- Extracted data

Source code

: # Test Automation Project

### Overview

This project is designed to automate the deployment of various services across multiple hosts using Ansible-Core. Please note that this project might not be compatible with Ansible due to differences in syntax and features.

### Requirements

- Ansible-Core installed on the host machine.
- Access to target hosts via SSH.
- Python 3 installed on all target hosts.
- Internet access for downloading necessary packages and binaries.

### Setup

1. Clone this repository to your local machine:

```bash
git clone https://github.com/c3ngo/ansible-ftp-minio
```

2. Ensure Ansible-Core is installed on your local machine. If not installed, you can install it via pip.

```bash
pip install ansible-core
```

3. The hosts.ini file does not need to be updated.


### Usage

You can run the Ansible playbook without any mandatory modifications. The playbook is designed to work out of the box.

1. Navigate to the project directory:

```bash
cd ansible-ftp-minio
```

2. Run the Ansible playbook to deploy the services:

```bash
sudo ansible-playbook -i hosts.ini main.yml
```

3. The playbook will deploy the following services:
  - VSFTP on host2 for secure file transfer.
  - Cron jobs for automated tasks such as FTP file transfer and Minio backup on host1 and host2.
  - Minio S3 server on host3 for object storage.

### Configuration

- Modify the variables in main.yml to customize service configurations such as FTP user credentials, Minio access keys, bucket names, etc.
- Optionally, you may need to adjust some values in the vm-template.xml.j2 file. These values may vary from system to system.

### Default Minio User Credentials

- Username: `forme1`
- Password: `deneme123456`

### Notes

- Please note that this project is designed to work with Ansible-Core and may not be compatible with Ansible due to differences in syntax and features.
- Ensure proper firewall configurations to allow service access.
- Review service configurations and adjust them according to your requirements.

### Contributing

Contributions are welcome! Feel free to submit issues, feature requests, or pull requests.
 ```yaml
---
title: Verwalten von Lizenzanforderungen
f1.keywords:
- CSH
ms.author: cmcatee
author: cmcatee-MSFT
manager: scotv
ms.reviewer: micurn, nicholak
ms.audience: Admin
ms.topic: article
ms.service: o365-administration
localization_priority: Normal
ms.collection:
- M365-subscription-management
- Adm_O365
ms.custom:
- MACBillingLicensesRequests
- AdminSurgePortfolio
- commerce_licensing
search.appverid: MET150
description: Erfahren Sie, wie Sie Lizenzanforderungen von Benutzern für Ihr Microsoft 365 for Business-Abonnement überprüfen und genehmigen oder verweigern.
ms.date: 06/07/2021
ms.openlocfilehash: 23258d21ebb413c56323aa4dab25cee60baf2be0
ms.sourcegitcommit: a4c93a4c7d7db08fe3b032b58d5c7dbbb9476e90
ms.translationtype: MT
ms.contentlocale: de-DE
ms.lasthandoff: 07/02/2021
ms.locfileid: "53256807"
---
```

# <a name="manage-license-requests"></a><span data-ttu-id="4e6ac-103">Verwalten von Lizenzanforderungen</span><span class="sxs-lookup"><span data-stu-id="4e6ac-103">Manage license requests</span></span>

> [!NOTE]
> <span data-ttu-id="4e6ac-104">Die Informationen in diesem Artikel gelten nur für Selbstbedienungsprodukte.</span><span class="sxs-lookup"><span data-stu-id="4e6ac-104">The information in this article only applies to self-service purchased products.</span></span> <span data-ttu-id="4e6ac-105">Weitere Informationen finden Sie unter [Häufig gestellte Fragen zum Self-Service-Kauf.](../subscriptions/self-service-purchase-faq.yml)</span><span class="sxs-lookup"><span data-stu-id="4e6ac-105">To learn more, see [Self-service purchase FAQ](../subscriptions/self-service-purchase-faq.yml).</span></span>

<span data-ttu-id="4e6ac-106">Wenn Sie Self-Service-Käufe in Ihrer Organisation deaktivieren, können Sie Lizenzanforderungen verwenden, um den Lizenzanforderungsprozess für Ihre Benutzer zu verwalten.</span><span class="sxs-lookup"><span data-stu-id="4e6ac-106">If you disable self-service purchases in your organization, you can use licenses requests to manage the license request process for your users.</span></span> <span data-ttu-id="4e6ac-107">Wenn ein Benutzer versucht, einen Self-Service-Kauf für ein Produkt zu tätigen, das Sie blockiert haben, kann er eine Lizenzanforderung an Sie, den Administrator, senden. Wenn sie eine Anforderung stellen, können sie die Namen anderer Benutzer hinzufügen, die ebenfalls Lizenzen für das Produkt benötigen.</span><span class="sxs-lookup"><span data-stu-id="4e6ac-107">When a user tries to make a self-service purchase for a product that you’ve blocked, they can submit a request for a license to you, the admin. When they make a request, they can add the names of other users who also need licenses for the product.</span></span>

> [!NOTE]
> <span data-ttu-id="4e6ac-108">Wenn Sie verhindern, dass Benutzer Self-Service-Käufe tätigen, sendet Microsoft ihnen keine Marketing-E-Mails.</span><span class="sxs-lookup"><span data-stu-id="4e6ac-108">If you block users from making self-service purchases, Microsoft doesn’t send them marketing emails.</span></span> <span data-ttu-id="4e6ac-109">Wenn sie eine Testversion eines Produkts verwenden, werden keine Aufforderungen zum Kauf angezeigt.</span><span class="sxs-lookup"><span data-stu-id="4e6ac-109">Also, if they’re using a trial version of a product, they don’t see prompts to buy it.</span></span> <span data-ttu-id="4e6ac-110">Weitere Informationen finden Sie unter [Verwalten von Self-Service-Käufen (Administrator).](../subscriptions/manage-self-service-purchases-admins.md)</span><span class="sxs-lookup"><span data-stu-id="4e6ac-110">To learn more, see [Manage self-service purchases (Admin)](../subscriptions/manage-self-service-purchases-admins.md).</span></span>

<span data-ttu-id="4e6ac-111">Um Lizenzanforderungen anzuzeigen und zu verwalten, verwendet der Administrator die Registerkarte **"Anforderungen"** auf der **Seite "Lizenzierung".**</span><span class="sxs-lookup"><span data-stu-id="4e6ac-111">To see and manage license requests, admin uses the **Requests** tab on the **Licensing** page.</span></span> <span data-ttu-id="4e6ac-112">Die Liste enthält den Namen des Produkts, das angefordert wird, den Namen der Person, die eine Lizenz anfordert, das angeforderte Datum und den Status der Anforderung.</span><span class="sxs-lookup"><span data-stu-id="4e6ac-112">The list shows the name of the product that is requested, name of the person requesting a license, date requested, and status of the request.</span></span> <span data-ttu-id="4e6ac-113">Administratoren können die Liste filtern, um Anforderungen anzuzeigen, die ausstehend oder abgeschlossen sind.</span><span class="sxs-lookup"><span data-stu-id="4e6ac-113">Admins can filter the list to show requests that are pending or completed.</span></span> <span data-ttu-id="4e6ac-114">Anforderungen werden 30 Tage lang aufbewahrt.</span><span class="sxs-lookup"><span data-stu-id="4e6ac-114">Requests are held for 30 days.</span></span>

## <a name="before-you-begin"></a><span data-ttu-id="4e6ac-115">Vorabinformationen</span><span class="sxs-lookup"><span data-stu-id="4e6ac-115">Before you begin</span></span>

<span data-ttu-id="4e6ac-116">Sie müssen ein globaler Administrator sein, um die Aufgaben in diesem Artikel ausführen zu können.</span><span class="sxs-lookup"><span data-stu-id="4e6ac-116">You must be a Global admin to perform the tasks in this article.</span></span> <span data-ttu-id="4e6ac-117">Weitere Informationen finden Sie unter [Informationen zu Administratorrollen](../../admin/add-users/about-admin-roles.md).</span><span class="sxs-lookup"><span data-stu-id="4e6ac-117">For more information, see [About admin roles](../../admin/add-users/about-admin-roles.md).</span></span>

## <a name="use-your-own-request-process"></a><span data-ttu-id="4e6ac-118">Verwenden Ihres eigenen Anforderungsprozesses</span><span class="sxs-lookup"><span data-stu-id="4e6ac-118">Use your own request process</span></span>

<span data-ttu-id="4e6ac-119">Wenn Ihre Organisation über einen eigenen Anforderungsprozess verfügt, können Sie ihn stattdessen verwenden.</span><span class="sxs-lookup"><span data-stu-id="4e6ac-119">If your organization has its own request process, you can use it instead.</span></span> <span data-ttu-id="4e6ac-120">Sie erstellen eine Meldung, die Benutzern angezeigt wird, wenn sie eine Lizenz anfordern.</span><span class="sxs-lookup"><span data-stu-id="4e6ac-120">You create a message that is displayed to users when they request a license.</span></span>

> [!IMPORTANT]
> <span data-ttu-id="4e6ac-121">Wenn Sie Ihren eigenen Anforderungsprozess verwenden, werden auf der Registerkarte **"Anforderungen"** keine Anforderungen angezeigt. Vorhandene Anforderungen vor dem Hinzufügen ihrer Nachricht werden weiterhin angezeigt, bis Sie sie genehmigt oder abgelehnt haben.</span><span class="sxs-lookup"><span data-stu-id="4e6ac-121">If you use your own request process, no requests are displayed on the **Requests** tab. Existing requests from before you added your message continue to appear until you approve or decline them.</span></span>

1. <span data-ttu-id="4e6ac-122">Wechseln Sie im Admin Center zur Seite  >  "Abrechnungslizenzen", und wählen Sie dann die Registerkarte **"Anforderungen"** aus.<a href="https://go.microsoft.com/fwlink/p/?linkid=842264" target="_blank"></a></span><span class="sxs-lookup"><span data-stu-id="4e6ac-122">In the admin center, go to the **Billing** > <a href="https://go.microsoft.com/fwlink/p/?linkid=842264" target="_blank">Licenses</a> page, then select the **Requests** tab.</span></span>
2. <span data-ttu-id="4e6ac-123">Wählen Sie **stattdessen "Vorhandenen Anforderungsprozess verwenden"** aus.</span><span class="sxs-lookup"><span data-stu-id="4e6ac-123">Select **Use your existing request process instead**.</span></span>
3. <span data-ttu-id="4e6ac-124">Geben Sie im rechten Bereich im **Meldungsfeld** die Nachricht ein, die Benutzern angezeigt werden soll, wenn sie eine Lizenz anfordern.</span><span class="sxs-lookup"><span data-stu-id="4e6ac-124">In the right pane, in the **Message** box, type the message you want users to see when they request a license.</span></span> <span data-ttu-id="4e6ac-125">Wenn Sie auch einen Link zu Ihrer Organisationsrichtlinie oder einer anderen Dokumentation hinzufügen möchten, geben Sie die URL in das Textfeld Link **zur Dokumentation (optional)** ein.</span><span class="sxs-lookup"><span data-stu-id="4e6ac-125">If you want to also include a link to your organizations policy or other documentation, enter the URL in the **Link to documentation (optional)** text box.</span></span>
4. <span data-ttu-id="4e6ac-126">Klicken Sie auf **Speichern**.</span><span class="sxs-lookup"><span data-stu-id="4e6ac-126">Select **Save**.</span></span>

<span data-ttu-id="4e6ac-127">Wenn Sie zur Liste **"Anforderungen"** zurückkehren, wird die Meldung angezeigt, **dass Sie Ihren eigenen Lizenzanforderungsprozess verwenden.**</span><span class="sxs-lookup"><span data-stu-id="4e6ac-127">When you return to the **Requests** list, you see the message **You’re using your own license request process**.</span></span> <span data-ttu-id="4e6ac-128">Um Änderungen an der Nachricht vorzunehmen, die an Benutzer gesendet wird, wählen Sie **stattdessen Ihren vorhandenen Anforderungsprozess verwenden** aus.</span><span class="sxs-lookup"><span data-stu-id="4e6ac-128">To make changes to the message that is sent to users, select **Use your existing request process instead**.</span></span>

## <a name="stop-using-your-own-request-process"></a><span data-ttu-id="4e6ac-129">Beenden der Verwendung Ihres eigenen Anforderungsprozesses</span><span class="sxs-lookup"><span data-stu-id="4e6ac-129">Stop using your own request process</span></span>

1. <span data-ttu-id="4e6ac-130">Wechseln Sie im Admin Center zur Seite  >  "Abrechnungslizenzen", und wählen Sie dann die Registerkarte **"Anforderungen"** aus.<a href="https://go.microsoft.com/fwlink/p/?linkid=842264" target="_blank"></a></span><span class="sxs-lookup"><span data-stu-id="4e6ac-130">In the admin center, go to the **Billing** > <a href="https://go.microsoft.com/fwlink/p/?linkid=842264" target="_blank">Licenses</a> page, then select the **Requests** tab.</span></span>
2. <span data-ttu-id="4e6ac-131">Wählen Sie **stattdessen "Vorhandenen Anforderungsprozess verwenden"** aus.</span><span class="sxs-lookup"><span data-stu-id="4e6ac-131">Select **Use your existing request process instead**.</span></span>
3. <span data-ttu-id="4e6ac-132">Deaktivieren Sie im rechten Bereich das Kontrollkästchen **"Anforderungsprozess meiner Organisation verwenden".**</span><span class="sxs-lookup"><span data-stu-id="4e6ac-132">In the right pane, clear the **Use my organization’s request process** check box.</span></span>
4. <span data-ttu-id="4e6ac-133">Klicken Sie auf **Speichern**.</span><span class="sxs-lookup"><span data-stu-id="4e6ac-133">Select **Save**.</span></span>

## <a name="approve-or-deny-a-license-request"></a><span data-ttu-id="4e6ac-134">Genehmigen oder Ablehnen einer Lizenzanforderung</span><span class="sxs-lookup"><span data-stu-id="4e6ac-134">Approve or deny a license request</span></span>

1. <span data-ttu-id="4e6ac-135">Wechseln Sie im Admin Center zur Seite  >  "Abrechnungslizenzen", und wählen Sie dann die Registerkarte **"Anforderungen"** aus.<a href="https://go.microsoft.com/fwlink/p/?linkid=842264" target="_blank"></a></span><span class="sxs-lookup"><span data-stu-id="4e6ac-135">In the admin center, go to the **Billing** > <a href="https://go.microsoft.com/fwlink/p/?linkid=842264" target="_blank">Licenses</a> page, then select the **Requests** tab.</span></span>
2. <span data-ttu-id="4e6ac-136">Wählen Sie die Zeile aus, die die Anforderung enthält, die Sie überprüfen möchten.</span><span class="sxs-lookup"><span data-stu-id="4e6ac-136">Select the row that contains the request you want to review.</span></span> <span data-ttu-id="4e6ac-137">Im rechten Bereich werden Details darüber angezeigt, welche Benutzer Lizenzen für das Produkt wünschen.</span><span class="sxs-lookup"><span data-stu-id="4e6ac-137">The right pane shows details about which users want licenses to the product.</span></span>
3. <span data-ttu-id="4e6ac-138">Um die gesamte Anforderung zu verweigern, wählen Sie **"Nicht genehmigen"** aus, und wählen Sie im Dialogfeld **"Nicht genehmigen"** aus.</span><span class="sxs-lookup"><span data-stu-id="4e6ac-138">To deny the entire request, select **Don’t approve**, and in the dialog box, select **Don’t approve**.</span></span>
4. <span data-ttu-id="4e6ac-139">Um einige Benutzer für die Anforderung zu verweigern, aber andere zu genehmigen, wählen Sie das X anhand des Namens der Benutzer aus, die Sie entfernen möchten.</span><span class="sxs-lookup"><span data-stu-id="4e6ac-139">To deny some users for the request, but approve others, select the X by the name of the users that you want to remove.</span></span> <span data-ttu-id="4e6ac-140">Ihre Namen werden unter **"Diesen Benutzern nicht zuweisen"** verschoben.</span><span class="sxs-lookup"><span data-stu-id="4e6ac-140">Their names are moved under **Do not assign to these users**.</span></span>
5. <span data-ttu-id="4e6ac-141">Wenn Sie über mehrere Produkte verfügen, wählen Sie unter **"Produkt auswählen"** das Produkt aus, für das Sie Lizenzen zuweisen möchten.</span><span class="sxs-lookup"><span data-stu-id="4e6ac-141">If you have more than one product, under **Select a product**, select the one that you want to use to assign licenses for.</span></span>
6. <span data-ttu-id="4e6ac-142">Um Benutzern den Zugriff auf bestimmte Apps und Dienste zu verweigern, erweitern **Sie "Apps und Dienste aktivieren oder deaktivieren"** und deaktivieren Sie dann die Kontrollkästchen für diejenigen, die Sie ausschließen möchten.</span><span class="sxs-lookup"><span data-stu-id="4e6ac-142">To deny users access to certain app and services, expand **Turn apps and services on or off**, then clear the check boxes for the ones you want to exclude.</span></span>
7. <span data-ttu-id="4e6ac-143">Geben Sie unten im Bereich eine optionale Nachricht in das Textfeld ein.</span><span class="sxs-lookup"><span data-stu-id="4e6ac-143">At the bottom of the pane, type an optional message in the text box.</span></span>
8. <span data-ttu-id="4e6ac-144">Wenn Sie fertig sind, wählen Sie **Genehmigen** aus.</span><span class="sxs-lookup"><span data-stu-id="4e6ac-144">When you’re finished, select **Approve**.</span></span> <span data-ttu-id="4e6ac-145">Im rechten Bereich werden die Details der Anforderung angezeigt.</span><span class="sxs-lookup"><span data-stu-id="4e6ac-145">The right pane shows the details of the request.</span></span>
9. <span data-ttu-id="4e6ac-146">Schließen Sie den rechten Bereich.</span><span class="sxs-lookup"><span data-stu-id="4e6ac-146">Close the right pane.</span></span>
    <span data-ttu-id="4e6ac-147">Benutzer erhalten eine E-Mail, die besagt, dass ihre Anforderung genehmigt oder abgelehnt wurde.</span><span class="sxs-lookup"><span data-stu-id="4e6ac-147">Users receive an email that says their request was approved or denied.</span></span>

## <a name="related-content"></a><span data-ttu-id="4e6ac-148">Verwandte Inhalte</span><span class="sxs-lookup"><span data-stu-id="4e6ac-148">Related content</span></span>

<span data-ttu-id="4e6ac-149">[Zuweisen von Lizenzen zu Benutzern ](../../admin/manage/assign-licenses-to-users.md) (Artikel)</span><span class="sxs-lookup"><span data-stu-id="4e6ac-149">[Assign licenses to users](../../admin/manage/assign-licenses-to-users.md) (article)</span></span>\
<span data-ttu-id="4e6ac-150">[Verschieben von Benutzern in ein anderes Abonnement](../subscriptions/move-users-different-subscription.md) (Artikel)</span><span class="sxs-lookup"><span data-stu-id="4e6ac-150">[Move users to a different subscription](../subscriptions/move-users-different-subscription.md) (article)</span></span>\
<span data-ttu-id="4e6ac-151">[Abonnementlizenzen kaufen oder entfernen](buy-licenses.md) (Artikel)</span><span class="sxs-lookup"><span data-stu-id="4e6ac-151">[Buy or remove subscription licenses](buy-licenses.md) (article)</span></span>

- The task
Send back exactly the lines of the listing above starting at the one with "- Access to target hosts via SSH." and ending at the one with "2. Ensure Ansible-Core", inclusive, and no others.

- Output of the task
- Access to target hosts via SSH.
- Python 3 installed on all target hosts.
- Internet access for downloading necessary packages and binaries.

### Setup

1. Clone this repository to your local machine:

```bash
git clone https://github.com/c3ngo/ansible-ftp-minio
```

2. Ensure Ansible-Core is installed on your local machine. If not installed, you can install it via pip.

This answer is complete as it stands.